▶ _EXERCISE GOAL_: Exact copy, no pictures: return only the lines below from the line with "It is guaranteed" up to and including the line with "## How to use?".

▶ _DATA SHOWN_:
______

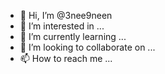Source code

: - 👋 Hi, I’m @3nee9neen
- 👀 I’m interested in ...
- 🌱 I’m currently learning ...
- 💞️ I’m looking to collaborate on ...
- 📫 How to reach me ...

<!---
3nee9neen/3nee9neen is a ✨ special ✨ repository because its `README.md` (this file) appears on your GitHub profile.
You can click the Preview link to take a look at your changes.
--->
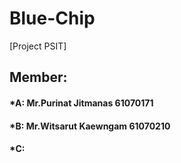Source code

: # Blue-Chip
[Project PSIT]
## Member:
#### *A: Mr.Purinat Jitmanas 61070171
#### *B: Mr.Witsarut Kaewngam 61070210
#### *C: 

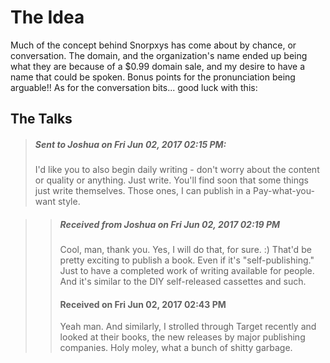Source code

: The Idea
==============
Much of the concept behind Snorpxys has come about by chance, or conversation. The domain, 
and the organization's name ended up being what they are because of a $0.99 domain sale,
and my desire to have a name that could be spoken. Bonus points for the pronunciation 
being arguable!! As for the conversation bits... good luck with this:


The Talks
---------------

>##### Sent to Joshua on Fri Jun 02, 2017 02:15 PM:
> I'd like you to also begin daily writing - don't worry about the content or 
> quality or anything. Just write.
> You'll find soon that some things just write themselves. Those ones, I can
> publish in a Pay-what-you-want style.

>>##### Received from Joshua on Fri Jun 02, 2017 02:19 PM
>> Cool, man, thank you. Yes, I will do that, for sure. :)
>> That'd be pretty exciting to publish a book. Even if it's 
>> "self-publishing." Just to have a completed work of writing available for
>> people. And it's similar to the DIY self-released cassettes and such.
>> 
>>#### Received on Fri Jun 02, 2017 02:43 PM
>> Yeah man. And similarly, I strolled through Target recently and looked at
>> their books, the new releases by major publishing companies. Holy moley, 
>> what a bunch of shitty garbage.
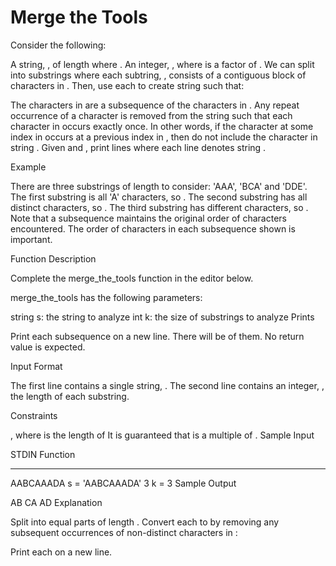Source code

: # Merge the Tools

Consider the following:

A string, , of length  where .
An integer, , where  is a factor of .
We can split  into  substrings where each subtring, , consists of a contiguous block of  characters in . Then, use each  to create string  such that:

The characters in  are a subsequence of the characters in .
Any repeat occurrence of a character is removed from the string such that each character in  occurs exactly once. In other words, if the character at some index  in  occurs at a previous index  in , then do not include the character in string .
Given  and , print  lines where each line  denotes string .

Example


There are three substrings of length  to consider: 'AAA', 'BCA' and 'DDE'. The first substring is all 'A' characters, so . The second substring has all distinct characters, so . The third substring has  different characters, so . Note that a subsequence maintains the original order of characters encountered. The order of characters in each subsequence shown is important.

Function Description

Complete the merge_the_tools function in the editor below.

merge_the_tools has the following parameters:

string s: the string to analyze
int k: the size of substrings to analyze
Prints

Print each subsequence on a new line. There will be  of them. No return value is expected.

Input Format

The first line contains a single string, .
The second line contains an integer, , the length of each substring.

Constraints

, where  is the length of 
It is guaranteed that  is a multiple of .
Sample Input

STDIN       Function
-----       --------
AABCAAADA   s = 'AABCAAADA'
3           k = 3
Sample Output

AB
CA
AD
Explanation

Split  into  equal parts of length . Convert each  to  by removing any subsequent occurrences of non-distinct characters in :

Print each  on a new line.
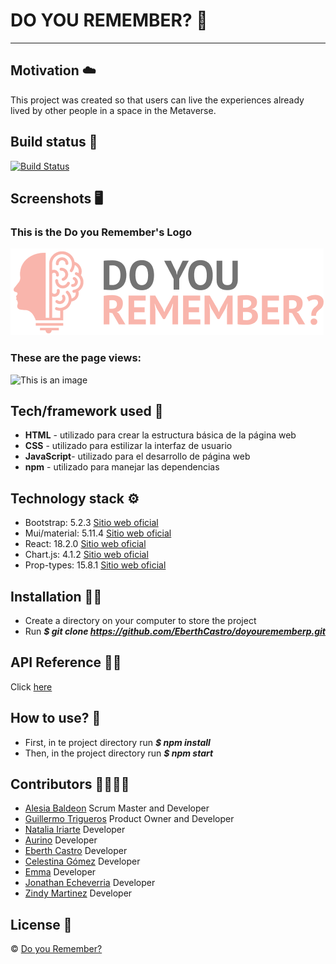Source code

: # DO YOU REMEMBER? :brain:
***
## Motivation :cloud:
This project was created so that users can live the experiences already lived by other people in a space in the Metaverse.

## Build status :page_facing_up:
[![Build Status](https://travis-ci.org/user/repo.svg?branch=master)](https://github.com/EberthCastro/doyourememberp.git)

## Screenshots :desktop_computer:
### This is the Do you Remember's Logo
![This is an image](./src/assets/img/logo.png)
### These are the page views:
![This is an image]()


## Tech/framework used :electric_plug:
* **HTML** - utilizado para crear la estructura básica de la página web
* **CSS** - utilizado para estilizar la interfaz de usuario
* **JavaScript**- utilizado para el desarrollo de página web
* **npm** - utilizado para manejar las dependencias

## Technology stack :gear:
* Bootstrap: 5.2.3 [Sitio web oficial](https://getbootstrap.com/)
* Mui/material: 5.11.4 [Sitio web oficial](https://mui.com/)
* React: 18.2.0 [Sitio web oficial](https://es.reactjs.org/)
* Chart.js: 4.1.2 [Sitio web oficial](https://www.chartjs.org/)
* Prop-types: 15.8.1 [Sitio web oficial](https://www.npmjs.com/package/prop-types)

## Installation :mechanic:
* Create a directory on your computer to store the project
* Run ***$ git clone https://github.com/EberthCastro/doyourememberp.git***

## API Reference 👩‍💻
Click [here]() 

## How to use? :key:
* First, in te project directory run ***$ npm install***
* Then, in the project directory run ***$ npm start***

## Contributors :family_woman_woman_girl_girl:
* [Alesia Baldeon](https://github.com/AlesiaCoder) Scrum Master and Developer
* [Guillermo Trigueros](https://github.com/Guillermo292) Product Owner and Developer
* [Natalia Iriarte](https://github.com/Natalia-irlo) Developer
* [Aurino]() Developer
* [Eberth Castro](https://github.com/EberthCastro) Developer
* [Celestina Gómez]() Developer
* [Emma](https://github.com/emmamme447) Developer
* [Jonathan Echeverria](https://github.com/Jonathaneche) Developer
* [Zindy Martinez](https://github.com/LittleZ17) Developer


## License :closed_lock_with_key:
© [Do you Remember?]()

______

▶ _WRITTEN ANSWER_:
It is guaranteed that  is a multiple of .
Sample Input

STDIN       Function
-----       --------
AABCAAADA   s = 'AABCAAADA'
3           k = 3
Sample Output

AB
CA
AD
Explanation

Split  into  equal parts of length . Convert each  to  by removing any subsequent occurrences of non-distinct characters in :

Print each  on a new line.
Source code

: # DO YOU REMEMBER? :brain:
***
## Motivation :cloud:
This project was created so that users can live the experiences already lived by other people in a space in the Metaverse.

## Build status :page_facing_up:
[![Build Status](https://travis-ci.org/user/repo.svg?branch=master)](https://github.com/EberthCastro/doyourememberp.git)

## Screenshots :desktop_computer:
### This is the Do you Remember's Logo
![This is an image](./src/assets/img/logo.png)
### These are the page views:
![This is an image]()


## Tech/framework used :electric_plug:
* **HTML** - utilizado para crear la estructura básica de la página web
* **CSS** - utilizado para estilizar la interfaz de usuario
* **JavaScript**- utilizado para el desarrollo de página web
* **npm** - utilizado para manejar las dependencias

## Technology stack :gear:
* Bootstrap: 5.2.3 [Sitio web oficial](https://getbootstrap.com/)
* Mui/material: 5.11.4 [Sitio web oficial](https://mui.com/)
* React: 18.2.0 [Sitio web oficial](https://es.reactjs.org/)
* Chart.js: 4.1.2 [Sitio web oficial](https://www.chartjs.org/)
* Prop-types: 15.8.1 [Sitio web oficial](https://www.npmjs.com/package/prop-types)

## Installation :mechanic:
* Create a directory on your computer to store the project
* Run ***$ git clone https://github.com/EberthCastro/doyourememberp.git***

## API Reference 👩‍💻
Click [here]() 

## How to use? :key:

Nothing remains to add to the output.